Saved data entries
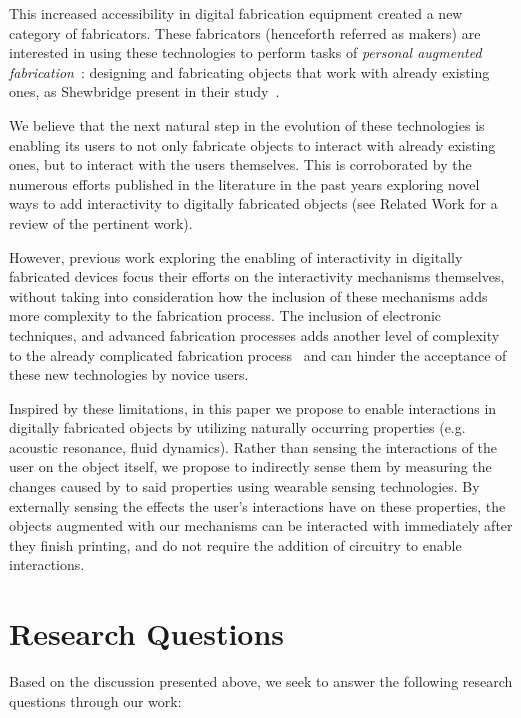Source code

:     This increased accessibility in digital fabrication equipment created a new
    category of fabricators. These fabricators (henceforth referred as makers)
    are interested in using these technologies to perform tasks of
    \emph{personal augmented fabrication}~\cite{Ashbrook:2016fga}: designing
    and fabricating objects that work with already existing ones, as Shewbridge
    \etal present in their study~\cite{Shewbridge:2014gl}.

    We believe that the next natural step in the evolution of these
    technologies is enabling its users to not only fabricate objects to
    interact with already existing ones, but to interact with the users
    themselves. This is corroborated by the numerous efforts published in the
    literature in the past years exploring novel ways to add interactivity to
    digitally fabricated objects (see Related Work for a review of the
    pertinent work).

    However, previous work exploring the enabling of interactivity in digitally
    fabricated devices focus their efforts on the interactivity mechanisms
    themselves, without taking into consideration how the inclusion of these
    mechanisms adds more complexity to the fabrication process. The inclusion
    of electronic techniques, and advanced fabrication processes adds another
    level of complexity to the already complicated fabrication
    process~\cite{Hudson:2016hi, Mellis:2012ba, Weichel:2014ed} and can hinder
    the acceptance of these new technologies by novice users.

    Inspired by these limitations, in this paper we propose to enable
    interactions in digitally fabricated objects by utilizing naturally
    occurring properties (e.g. acoustic resonance, fluid dynamics). Rather than
    sensing the interactions of the user on the object itself, we propose to
    indirectly sense them by measuring the changes caused by to said properties
    using wearable sensing technologies. By externally sensing the effects the
    user's interactions have on these properties, the objects augmented with
    our mechanisms can be interacted with immediately after they finish
    printing, and do not require the addition of circuitry to enable
    interactions.

  \section{Research Questions}
    Based on the discussion presented above, we seek to answer the following
    research questions through our work:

## Your assignment
In the records above, find the line containing "and fabricating objects" and output every line from the first through that one, exactly, omitting pictures.

## Problem solution
Source code

:     This increased accessibility in digital fabrication equipment created a new
    category of fabricators. These fabricators (henceforth referred as makers)
    are interested in using these technologies to perform tasks of
    \emph{personal augmented fabrication}~\cite{Ashbrook:2016fga}: designing
    and fabricating objects that work with already existing ones, as Shewbridge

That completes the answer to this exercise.